The debate over which film would end up first and which would end up second was one of the greatest inner debates I have ever had with myself in regards to movies. These last two films are really more like numbers 1 and 1A. First, we have Black Swan. This is the story of a production of Swan Lake that is set to star Natalie Portman, who is forced to wage war inside herself in order to play both the innocent Swan Queen and the sensual Black Swan in the ballet. Portman gives the performance of her career as she fights with who she is, while supporting actors such as Mila Kunis, Vincent Cassell, Barbara Hershey, and Winona Ryder enhance this incredible product constructed and pulled together by the genius that is Darren Aronofsky.
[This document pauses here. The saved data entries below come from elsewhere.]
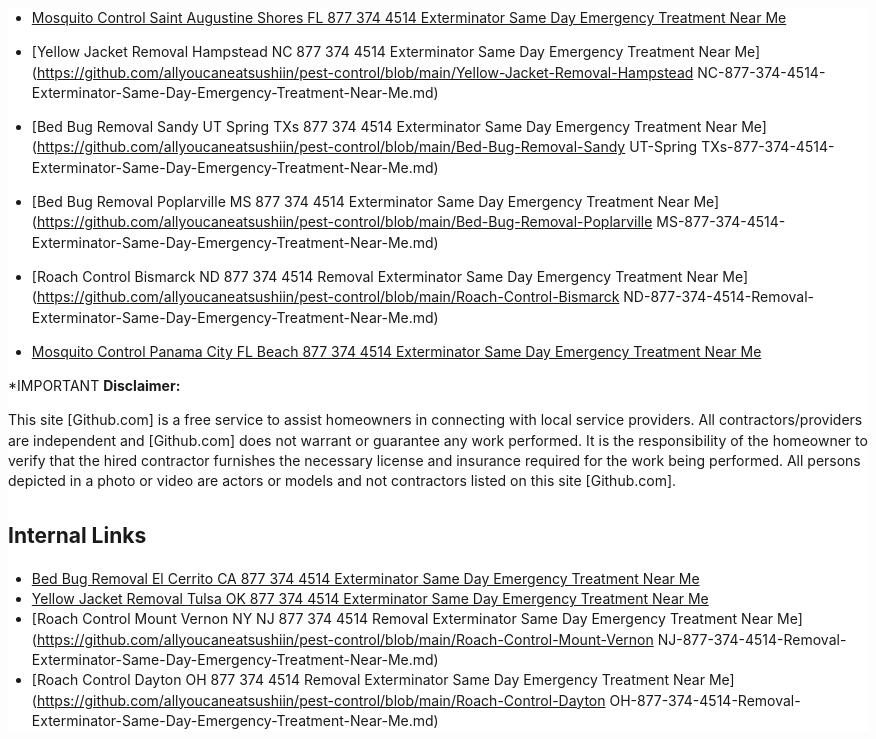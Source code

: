 
- [Mosquito Control Saint Augustine Shores FL 877 374 4514 Exterminator Same Day Emergency Treatment Near Me](https://github.com/allyoucaneatsushiin/pest-control/blob/main/Mosquito-Control-Saint-Augustine-Shores-877-374-4514-Exterminator-Same-Day-Emergency-Treatment-Near-Me.md)
- [Yellow Jacket Removal Hampstead NC 877 374 4514 Exterminator Same Day Emergency Treatment Near Me](https://github.com/allyoucaneatsushiin/pest-control/blob/main/Yellow-Jacket-Removal-Hampstead NC-877-374-4514-Exterminator-Same-Day-Emergency-Treatment-Near-Me.md)
- [Bed Bug Removal Sandy UT Spring TXs 877 374 4514 Exterminator Same Day Emergency Treatment Near Me](https://github.com/allyoucaneatsushiin/pest-control/blob/main/Bed-Bug-Removal-Sandy UT-Spring TXs-877-374-4514-Exterminator-Same-Day-Emergency-Treatment-Near-Me.md)


- [Bed Bug Removal Poplarville MS 877 374 4514 Exterminator Same Day Emergency Treatment Near Me](https://github.com/allyoucaneatsushiin/pest-control/blob/main/Bed-Bug-Removal-Poplarville MS-877-374-4514-Exterminator-Same-Day-Emergency-Treatment-Near-Me.md)
- [Roach Control Bismarck ND 877 374 4514 Removal Exterminator Same Day Emergency Treatment Near Me](https://github.com/allyoucaneatsushiin/pest-control/blob/main/Roach-Control-Bismarck ND-877-374-4514-Removal-Exterminator-Same-Day-Emergency-Treatment-Near-Me.md)
- [Mosquito Control Panama City FL Beach 877 374 4514 Exterminator Same Day Emergency Treatment Near Me](https://github.com/allyoucaneatsushiin/pest-control/blob/main/Mosquito-Control-Panama-City-Beach-877-374-4514-Exterminator-Same-Day-Emergency-Treatment-Near-Me.md)


*IMPORTANT **Disclaimer:**  

This site [Github.com] is a free service to assist homeowners in connecting with local service providers. All contractors/providers are independent and [Github.com] does not warrant or guarantee any work performed. It is the responsibility of the homeowner to verify that the hired contractor furnishes the necessary license and insurance required for the work being performed. All persons depicted in a photo or video are actors or models and not contractors listed on this site [Github.com].


## Internal Links
- [Bed Bug Removal El Cerrito CA 877 374 4514 Exterminator Same Day Emergency Treatment Near Me](https://github.com/allyoucaneatsushiin/pest-control/blob/main/Bed-Bug-Removal-El-Cerrito-877-374-4514-Exterminator-Same-Day-Emergency-Treatment-Near-Me.md)
- [Yellow Jacket Removal Tulsa OK 877 374 4514 Exterminator Same Day Emergency Treatment Near Me](https://github.com/allyoucaneatsushiin/pest-control/blob/main/Yellow-Jacket-Removal-Tulsa-OK-877-374-4514-Exterminator-Same-Day-Emergency-Treatment-Near-Me.md)
- [Roach Control Mount Vernon NY NJ 877 374 4514 Removal Exterminator Same Day Emergency Treatment Near Me](https://github.com/allyoucaneatsushiin/pest-control/blob/main/Roach-Control-Mount-Vernon NJ-877-374-4514-Removal-Exterminator-Same-Day-Emergency-Treatment-Near-Me.md)
- [Roach Control Dayton OH 877 374 4514 Removal Exterminator Same Day Emergency Treatment Near Me](https://github.com/allyoucaneatsushiin/pest-control/blob/main/Roach-Control-Dayton OH-877-374-4514-Removal-Exterminator-Same-Day-Emergency-Treatment-Near-Me.md)
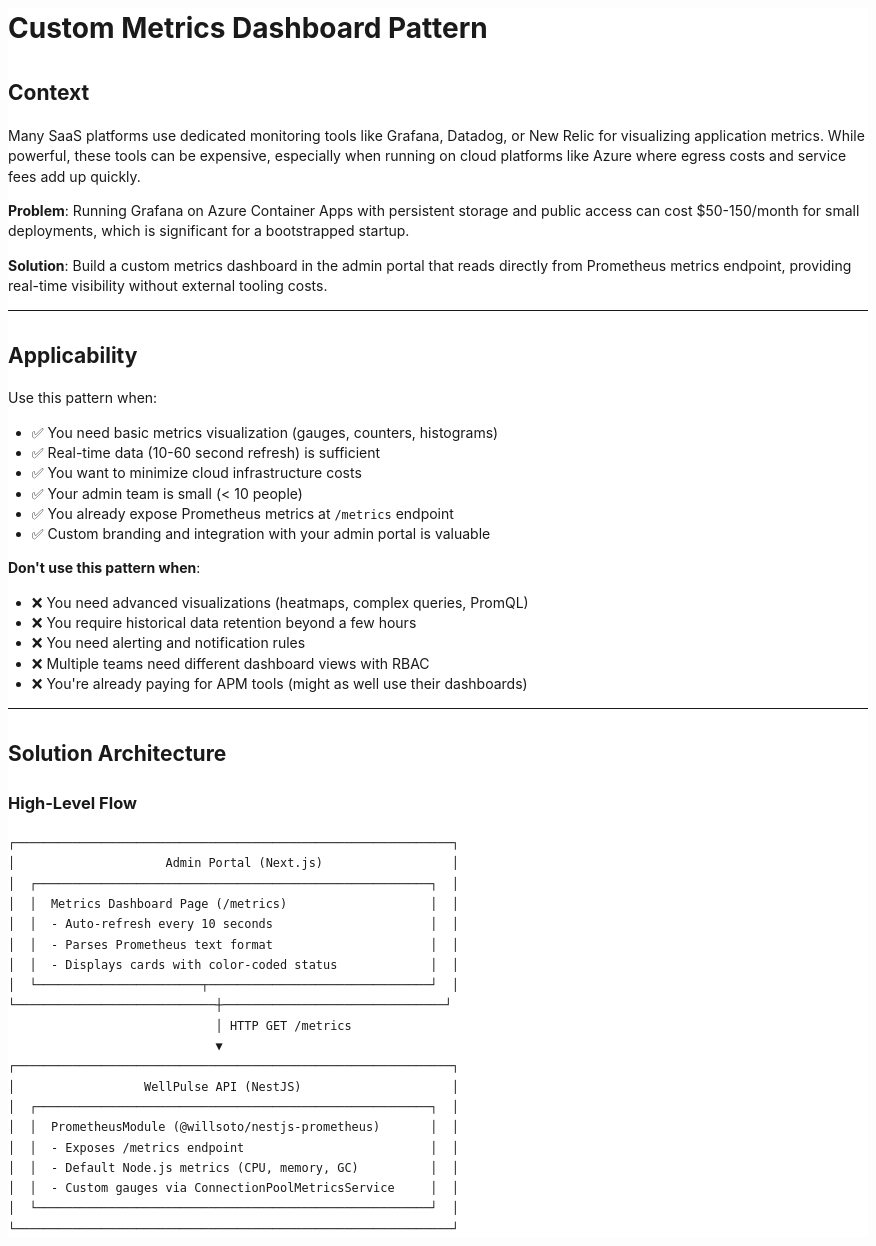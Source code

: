 # Custom Metrics Dashboard Pattern

## Context

Many SaaS platforms use dedicated monitoring tools like Grafana, Datadog, or New Relic for visualizing application metrics. While powerful, these tools can be expensive, especially when running on cloud platforms like Azure where egress costs and service fees add up quickly.

**Problem**: Running Grafana on Azure Container Apps with persistent storage and public access can cost $50-150/month for small deployments, which is significant for a bootstrapped startup.

**Solution**: Build a custom metrics dashboard in the admin portal that reads directly from Prometheus metrics endpoint, providing real-time visibility without external tooling costs.

---

## Applicability

Use this pattern when:

- ✅ You need basic metrics visualization (gauges, counters, histograms)
- ✅ Real-time data (10-60 second refresh) is sufficient
- ✅ You want to minimize cloud infrastructure costs
- ✅ Your admin team is small (< 10 people)
- ✅ You already expose Prometheus metrics at `/metrics` endpoint
- ✅ Custom branding and integration with your admin portal is valuable

**Don't use this pattern when**:

- ❌ You need advanced visualizations (heatmaps, complex queries, PromQL)
- ❌ You require historical data retention beyond a few hours
- ❌ You need alerting and notification rules
- ❌ Multiple teams need different dashboard views with RBAC
- ❌ You're already paying for APM tools (might as well use their dashboards)

---

## Solution Architecture

### High-Level Flow

```
┌─────────────────────────────────────────────────────────────┐
│                     Admin Portal (Next.js)                  │
│  ┌───────────────────────────────────────────────────────┐  │
│  │  Metrics Dashboard Page (/metrics)                    │  │
│  │  - Auto-refresh every 10 seconds                      │  │
│  │  - Parses Prometheus text format                      │  │
│  │  - Displays cards with color-coded status             │  │
│  └───────────────────────┬───────────────────────────────┘  │
└────────────────────────────┼───────────────────────────────┘
                             │ HTTP GET /metrics
                             ▼
┌─────────────────────────────────────────────────────────────┐
│                  WellPulse API (NestJS)                     │
│  ┌───────────────────────────────────────────────────────┐  │
│  │  PrometheusModule (@willsoto/nestjs-prometheus)       │  │
│  │  - Exposes /metrics endpoint                          │  │
│  │  - Default Node.js metrics (CPU, memory, GC)          │  │
│  │  - Custom gauges via ConnectionPoolMetricsService     │  │
│  └───────────────────────────────────────────────────────┘  │
└─────────────────────────────────────────────────────────────┘
```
This film takes on some aspects of a David Lynch-esque movie, as it seems to mess with the audience’s mind until the jaw-dropping final scene. It will leave you breathless and stick with you for days after viewing.

1. Inception

Dir. by Christopher Nolan

If we just forget that The Prestige was ever made (which I try to do every day), then Christopher Nolan might have the greatest filmography of any director ever. Every film seems to be groundbreaking in its own way as he constantly explores never-before-seen concepts. Coming off his record-breaking The Dark Knight, Nolan switches gears and constructs the most original idea in recent memory: the exploration and theft of subconscious thoughts found in dreams. Once again, Leonardo DiCaprio stars in a similar role to his Shutter Island role; a conflicted, tormented man trying to work through his inner demons enough to do his job. The performances are amazing, but what makes this film the best of the year is its originality and ability to sell the completely illogical concept as absolutely plausible in every aspect. The scope and scale are so breathtaking at times, as cities are folded on top of themselves and crumble into the ocean, it actually becomes hard to believe what you are watching isn’t actually happening. Christopher Nolan is by far the most creative and original filmmaking mind of our time. All we can ask is that he lives a long time never stops making movies.